Graphon is a Python graph execution engine for agentic AI workflows.

The repository is still evolving, but it already contains a working execution
engine, built-in workflow nodes, model runtime abstractions, integration
protocols, and a runnable end-to-end example.

## Highlights

- Queue-based `GraphEngine` orchestration with event-driven execution
- Graph parsing, validation, and fluent graph building
- Shared runtime state, variable pool, and workflow execution domain models
- Built-in node implementations for common workflow patterns
- DSL import support with Slim-backed LLM nodes
- HTTP, file, tool, and human-input integration protocols
- Extensible engine layers and external command channels

Repository modules currently cover node types such as `start`, `end`, `answer`,
`llm`, `if-else`, `code`, `template-transform`, `question-classifier`,
`http-request`, `tool`, `variable-aggregator`, `variable-assigner`, `loop`,
`iteration`, `parameter-extractor`, `document-extractor`, `list-operator`, and
`human-input`.

## Quick Start

Graphon is currently easiest to evaluate from a source checkout.

### Requirements

- Python 3.12 or 3.13
- [`uv`](https://docs.astral.sh/uv/)
- `make`

Python 3.14 is currently unsupported because `unstructured`, which backs part
of the document extraction stack, currently declares `Requires-Python: <3.14`.

### Set up the repository

```bash
make dev
source .venv/bin/activate
make test
```

`make dev` installs the project, syncs development dependencies, and sets up
[`prek`](https://prek.j178.dev/) Git hooks. `make test` is the progressive
local validation entrypoint: it formats, applies lint fixes, runs `ty check`,
and then runs `pytest`.

## Run the Example Workflows

The repository includes minimal runnable Slim LLM examples at
[`examples/slim_llm`](examples/slim_llm).

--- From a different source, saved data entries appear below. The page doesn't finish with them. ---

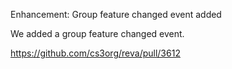 Enhancement: Group feature changed event added

We added a group feature changed event.

https://github.com/cs3org/reva/pull/3612
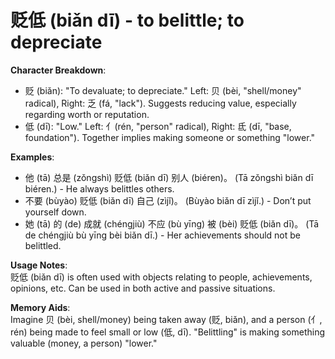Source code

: # **贬低 (biǎn dī) - to belittle; to depreciate**

**Character Breakdown**:  
- 贬 (biǎn): "To devaluate; to depreciate." Left: 贝 (bèi, "shell/money" radical), Right: 乏 (fá, "lack"). Suggests reducing value, especially regarding worth or reputation.  
- 低 (dī): "Low." Left: 亻(rén, "person" radical), Right: 氐 (dī, "base, foundation"). Together implies making someone or something "lower."

**Examples**:  
- 他 (tā) 总是 (zǒngshì) 贬低 (biǎn dī) 别人 (biéren)。 (Tā zǒngshì biǎn dī biéren.) - He always belittles others.  
- 不要 (bùyào) 贬低 (biǎn dī) 自己 (zìjǐ)。 (Bùyào biǎn dī zìjǐ.) - Don’t put yourself down.  
- 她 (tā) 的 (de) 成就 (chéngjiù) 不应 (bù yīng) 被 (bèi) 贬低 (biǎn dī)。 (Tā de chéngjiù bù yīng bèi biǎn dī.) - Her achievements should not be belittled.

**Usage Notes**:  
贬低 (biǎn dī) is often used with objects relating to people, achievements, opinions, etc. Can be used in both active and passive situations.

**Memory Aids**:  
Imagine 贝 (bèi, shell/money) being taken away (贬, biǎn), and a person (亻, rén) being made to feel small or low (低, dī). "Belittling" is making something valuable (money, a person) "lower."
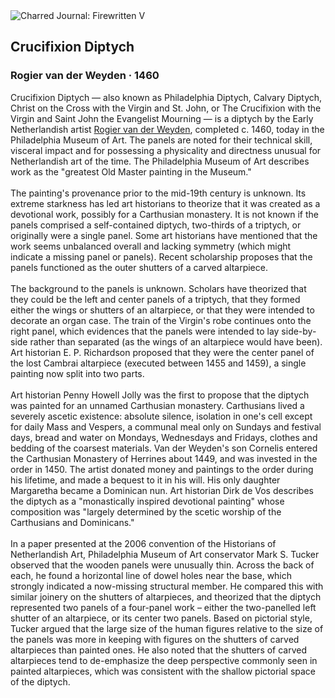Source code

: <div class="artwork-of-the-day">
  <div class="container">
    <div class="img-wrapper">
      <img
        src="https://uploads1.wikiart.org/images/rogier-van-der-weyden/crucifixion-diptych-1460-1.jpg!Large.jpg"
        alt="Charred Journal: Firewritten V" />
    </div>
    <div class="artwork-detail">
      <div class="artwork-origin"> 
        <h2 class="artwork-name">Crucifixion Diptych</h2>
        <h3 class="artist">
          Rogier van der Weyden
                    ·  1460
        </h3>
      </div>
      <p class="description">
        <span class="artwork-description-text ng-binding" ng-bind-html="viewModel.ArtworkOfTheDay.Description | unsafe">Crucifixion Diptych — also known as Philadelphia Diptych, Calvary Diptych, Christ on the Cross with the Virgin and St. John, or The Crucifixion with the Virgin and Saint John the Evangelist Mourning — is a diptych by the Early Netherlandish artist <a target="_blank" href="/en/rogier-van-der-weyden">Rogier van der Weyden</a>, completed c. 1460, today in the Philadelphia Museum of Art. The panels are noted for their technical skill, visceral impact and for possessing a physicality and directness unusual for Netherlandish art of the time. The Philadelphia Museum of Art describes work as the "greatest Old Master painting in the Museum."
<br>
<br>The painting's provenance prior to the mid-19th century is unknown. Its extreme starkness has led art historians to theorize that it was created as a devotional work, possibly for a Carthusian monastery. It is not known if the panels comprised a self-contained diptych, two-thirds of a triptych, or originally were a single panel. Some art historians have mentioned that the work seems unbalanced overall and lacking symmetry (which might indicate a missing panel or panels). Recent scholarship proposes that the panels functioned as the outer shutters of a carved altarpiece.
<br>
<br>The background to the panels is unknown. Scholars have theorized that they could be the left and center panels of a triptych, that they formed either the wings or shutters of an altarpiece, or that they were intended to decorate an organ case. The train of the Virgin's robe continues onto the right panel, which evidences that the panels were intended to lay side-by-side rather than separated (as the wings of an altarpiece would have been). Art historian E. P. Richardson proposed that they were the center panel of the lost Cambrai altarpiece (executed between 1455 and 1459), a single painting now split into two parts.
<br>
<br>Art historian Penny Howell Jolly was the first to propose that the diptych was painted for an unnamed Carthusian monastery. Carthusians lived a severely ascetic existence: absolute silence, isolation in one's cell except for daily Mass and Vespers, a communal meal only on Sundays and festival days, bread and water on Mondays, Wednesdays and Fridays, clothes and bedding of the coarsest materials. Van der Weyden's son Cornelis entered the Carthusian Monastery of Herrines about 1449, and was invested in the order in 1450. The artist donated money and paintings to the order during his lifetime, and made a bequest to it in his will. His only daughter Margaretha became a Dominican nun. Art historian Dirk de Vos describes the diptych as a "monastically inspired devotional painting" whose composition was "largely determined by the scetic worship of the Carthusians and Dominicans."
<br>
<br>In a paper presented at the 2006 convention of the Historians of Netherlandish Art, Philadelphia Museum of Art conservator Mark S. Tucker observed that the wooden panels were unusually thin. Across the back of each, he found a horizontal line of dowel holes near the base, which strongly indicated a now-missing structural member. He compared this with similar joinery on the shutters of altarpieces, and theorized that the diptych represented two panels of a four-panel work – either the two-panelled left shutter of an altarpiece, or its center two panels. Based on pictorial style, Tucker argued that the large size of the human figures relative to the size of the panels was more in keeping with figures on the shutters of carved altarpieces than painted ones. He also noted that the shutters of carved altarpieces tend to de-emphasize the deep perspective commonly seen in painted altarpieces, which was consistent with the shallow pictorial space of the diptych.</span>
                        <div class="text-shadow-container" ng-show="showShadow" style=""></div>
      </p>
    </div>
  </div>

</div>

Both versions execute this workflow:

```text
start -> llm -> answer
```

To run it:

```bash
make dev
source .venv/bin/activate
cd examples/slim_llm
cp credentials.example.json credentials.json
python3 dsl.py "Reply with only the word Graphon."
python3 code.py "Reply with only the word Graphon."
```

Before running the example, fill in the required values in `credentials.json`.

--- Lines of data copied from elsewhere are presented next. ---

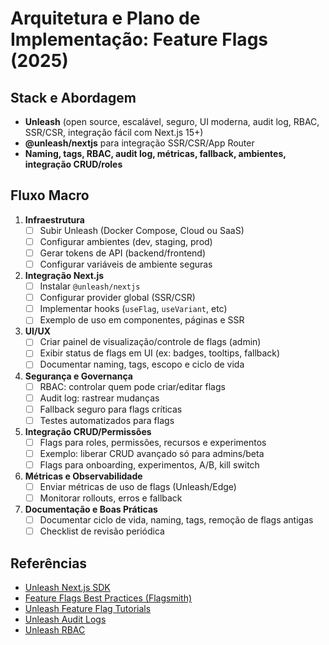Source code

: # Arquitetura e Plano de Implementação: Feature Flags (2025)

## Stack e Abordagem
- **Unleash** (open source, escalável, seguro, UI moderna, audit log, RBAC, SSR/CSR, integração fácil com Next.js 15+)
- **@unleash/nextjs** para integração SSR/CSR/App Router
- **Naming, tags, RBAC, audit log, métricas, fallback, ambientes, integração CRUD/roles**

## Fluxo Macro
1. **Infraestrutura**
   - [ ] Subir Unleash (Docker Compose, Cloud ou SaaS)
   - [ ] Configurar ambientes (dev, staging, prod)
   - [ ] Gerar tokens de API (backend/frontend)
   - [ ] Configurar variáveis de ambiente seguras
2. **Integração Next.js**
   - [ ] Instalar `@unleash/nextjs`
   - [ ] Configurar provider global (SSR/CSR)
   - [ ] Implementar hooks (`useFlag`, `useVariant`, etc)
   - [ ] Exemplo de uso em componentes, páginas e SSR
3. **UI/UX**
   - [ ] Criar painel de visualização/controle de flags (admin)
   - [ ] Exibir status de flags em UI (ex: badges, tooltips, fallback)
   - [ ] Documentar naming, tags, escopo e ciclo de vida
4. **Segurança e Governança**
   - [ ] RBAC: controlar quem pode criar/editar flags
   - [ ] Audit log: rastrear mudanças
   - [ ] Fallback seguro para flags críticas
   - [ ] Testes automatizados para flags
5. **Integração CRUD/Permissões**
   - [ ] Flags para roles, permissões, recursos e experimentos
   - [ ] Exemplo: liberar CRUD avançado só para admins/beta
   - [ ] Flags para onboarding, experimentos, A/B, kill switch
6. **Métricas e Observabilidade**
   - [ ] Enviar métricas de uso de flags (Unleash/Edge)
   - [ ] Monitorar rollouts, erros e fallback
7. **Documentação e Boas Práticas**
   - [ ] Documentar ciclo de vida, naming, tags, remoção de flags antigas
   - [ ] Checklist de revisão periódica

## Referências
- [Unleash Next.js SDK](https://docs.getunleash.io/reference/sdks/next-js)
- [Feature Flags Best Practices (Flagsmith)](https://www.flagsmith.com/blog/feature-flags-best-practices)
- [Unleash Feature Flag Tutorials](https://docs.getunleash.io/feature-flag-tutorials/nextjs)
- [Unleash Audit Logs](https://docs.getunleash.io/using-unleash/audit-logs)
- [Unleash RBAC](https://docs.getunleash.io/using-unleash/rbac)
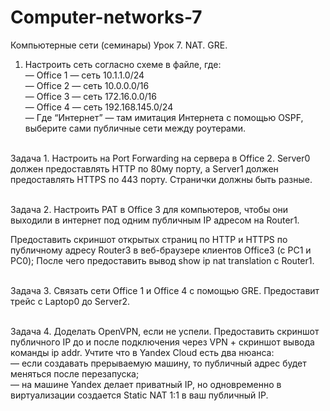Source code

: # Computer-networks-7
Компьютерные сети (семинары) Урок 7. NAT. GRE.

1. Настроить сеть согласно схеме в файле, где:<br>
— Office 1 — cеть 10.1.1.0/24<br>
— Office 2 — cеть 10.0.0.0/16<br>
— Office 3 — cеть 172.16.0.0/16<br>
— Office 4 — cеть 192.168.145.0/24<br>
— Где “Интернет” — там имитация Интернета с помощью OSPF, выберите сами публичные сети между роутерами.<br><br>

Задача 1. Настроить на Port Forwarding на сервера в Office 2. Server0 должен предоставлять HTTP по 80му порту, а Server1 должен предоставлять HTTPS по 443 порту. Странички должны быть разные.<br><br>

Задача 2. Настроить PAT в Office 3 для компьютеров, чтобы они выходили в интернет под одним публичным IP адресом на Router1.<br>

Предоставить скриншот открытых страниц по HTTP и HTTPS по публичному адресу Router3 в веб-браузере клиентов Office3 (с РС1 и РС0);
После чего предоставить вывод show ip nat translation c Router1.<br><br>

Задача 3. Связать сети Office 1 и Office 4 с помощью GRE. Предоставит трейс с Laptop0 до Server2.<br><br>

Задача 4. Доделать OpenVPN, если не успели. Предоставить скриншот публичного IP до и после подключения через VPN + скриншот вывода команды ip addr.
Учтите что в Yandex Cloud есть два нюанса:<br>
— если создавать прерываемую машину, то публичный адрес будет меняться после перезапуска;<br>
— на машине Yandex делает приватный IP, но одновременно в виртуализации создается Static NAT 1:1 в ваш публичный IP.<br>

The example currently expects:

- OpenAI-compatible model credentials in `model_credentials`
- `slim.mode` set to either `local` or `remote`
- `dify-plugin-daemon-slim` in `PATH`, `SLIM_BINARY_PATH`, or a local `slim`
  binary in the example directory
- for remote mode, `daemon_addr` and `daemon_key`

For the exact credential shape and runtime notes, see
[examples/slim_llm/README.md](examples/slim_llm/README.md).

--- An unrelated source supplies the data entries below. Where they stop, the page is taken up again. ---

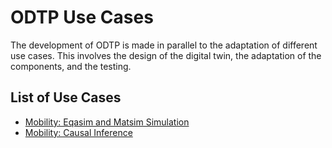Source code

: # ODTP Use Cases

The development of ODTP is made in parallel to the adaptation of different use cases. This involves the design of the digital twin, the adaptation of the components, and the testing. 


## List of Use Cases

- [Mobility: Eqasim and Matsim Simulation](mobility-eqasim-matsim.md)
- [Mobility: Causal Inference](mobility-causal-interventions.md)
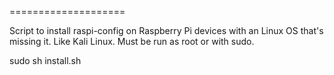 ====================

Script to install raspi-config on Raspberry Pi devices with an Linux OS that's missing it. Like Kali Linux.
Must be run as root or with sudo.

sudo sh install.sh


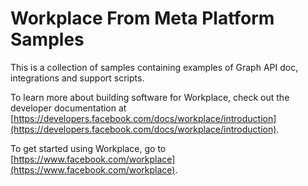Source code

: # Workplace From Meta Platform Samples

This is a collection of samples containing examples of Graph API doc, integrations and support scripts.

To learn more about building software for Workplace, check out the developer documentation at [https://developers.facebook.com/docs/workplace/introduction](https://developers.facebook.com/docs/workplace/introduction).

To get started using Workplace, go to [https://www.facebook.com/workplace](https://www.facebook.com/workplace).
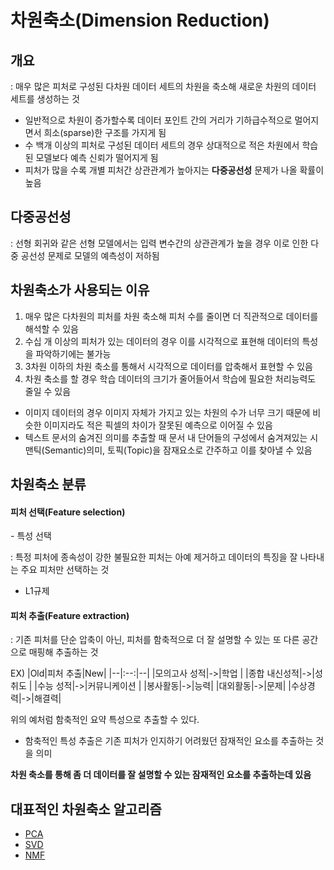 # 차원축소(Dimension Reduction)
## 개요
: 매우 많은 피처로 구성된 다차원 데이터 세트의 차원을 축소해 새로운 차원의 데이터 세트를 생성하는 것
- 일반적으로 차원이 증가할수록 데이터 포인트 간의 거리가 기하급수적으로 멀어지면서 희소(sparse)한 구조를 가지게 됨
- 수 백개 이상의 피처로 구성된 데이터 세트의 경우 상대적으로 적은 차원에서 학습된 모델보다 예측 신뢰가 떨어지게 됨
- 피처가 많을 수록 개별 피처간 상관관계가 높아지는 **다중공선성** 문제가 나올 확률이 높음

## 다중공선성
: 선형 회귀와 같은 선형 모델에서는 입력 변수간의 상관관계가 높을 경우 이로 인한 다중 공선성 문제로 모델의 예측성이 저하됨

## 차원축소가 사용되는 이유
1. 매우 많은 다차원의 피처를 차원 축소해 피처 수를 줄이면 더 직관적으로 데이터를 해석할 수 있음
2. 수십 개 이상의 피처가 있는 데이터의 경우 이를 시각적으로 표현해 데이터의 특성을 파악하기에는 불가능 
3. 3차원 이하의 차원 축소를 통해서 시각적으로 데이터를 압축해서 표현할 수 있음
4. 차원 축소를 할 경우 학습 데이터의 크기가 줄어들어서 학습에 필요한 처리능력도 줄일 수 있음

- 이미지 데이터의 경우 이미지 자체가 가지고 있는 차원의 수가 너무 크기 때문에 비슷한 이미지라도 적은 픽셀의 차이가 잘못된 예측으로 이어질 수 있음
- 텍스트 문서의 숨겨진 의미를 추출할 때 문서 내 단어들의 구성에서 숨겨져있는 시맨틱(Semantic)의미, 토픽(Topic)을 잠재요소로 간주하고 이를 찾아낼 수 있음

## 차원축소 분류

<h4>피처 선택(Feature selection)</h4>
- 특성 선택

: 특정 피처에 종속성이 강한 불필요한 피처는 아예 제거하고 데이터의 특징을 잘 나타내는 주요 피처만 선택하는 것  

 - L1규제
<h4>피처 추출(Feature extraction)</h4>
: 기존 피처를 단순 압축이 아닌, 피처를 함축적으로 더 잘 설명할 수 있는 또 다른 공간으로 매핑해 추출하는 것

EX)
|Old|피처 추출|New|
|--|:--:|--|
|모의고사 성적|->|학업 |
|종합 내신성적|->|성취도  |
|수능 성적|->|커뮤니케이션 |
|봉사활동|->|능력|
|대외활동|->|문제|
|수상경력|->|해결력|

위의 예처럼 함축적인 요약 특성으로 추출할 수 있다.
- 함축적인 특성 추출은 기존 피처가 인지하기 어려웠던 잠재적인 요소를 추출하는 것을 의미

**차원 축소를 통해 좀 더 데이터를 잘 설명할 수 있는 잠재적인 요소를 추출하는데 있음**


## 대표적인 차원축소 알고리즘
- [PCA](https://github.com/HwangHanJae/ml-definitive-guide-pratice/blob/main/dimension_reduction/principal_component_analysis.ipynb)
- [SVD](https://github.com/HwangHanJae/ml-definitive-guide-pratice/blob/main/dimension_reduction/singular_value_decomposition.ipynb)
- [NMF](https://github.com/HwangHanJae/ml-definitive-guide-pratice/blob/main/dimension_reduction/non_negative_matrix_factorization.ipynb)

## How Graphon Fits Together

At a high level, direct Graphon usage looks like this:

1. Build or load a graph and instantiate nodes into a `Graph`.
2. Prepare `GraphRuntimeState` and seed the `VariablePool`.
3. Configure model, file, HTTP, tool, or human-input adapters as needed.
4. Run `GraphEngine` and consume emitted graph events.
5. Read final outputs from runtime state.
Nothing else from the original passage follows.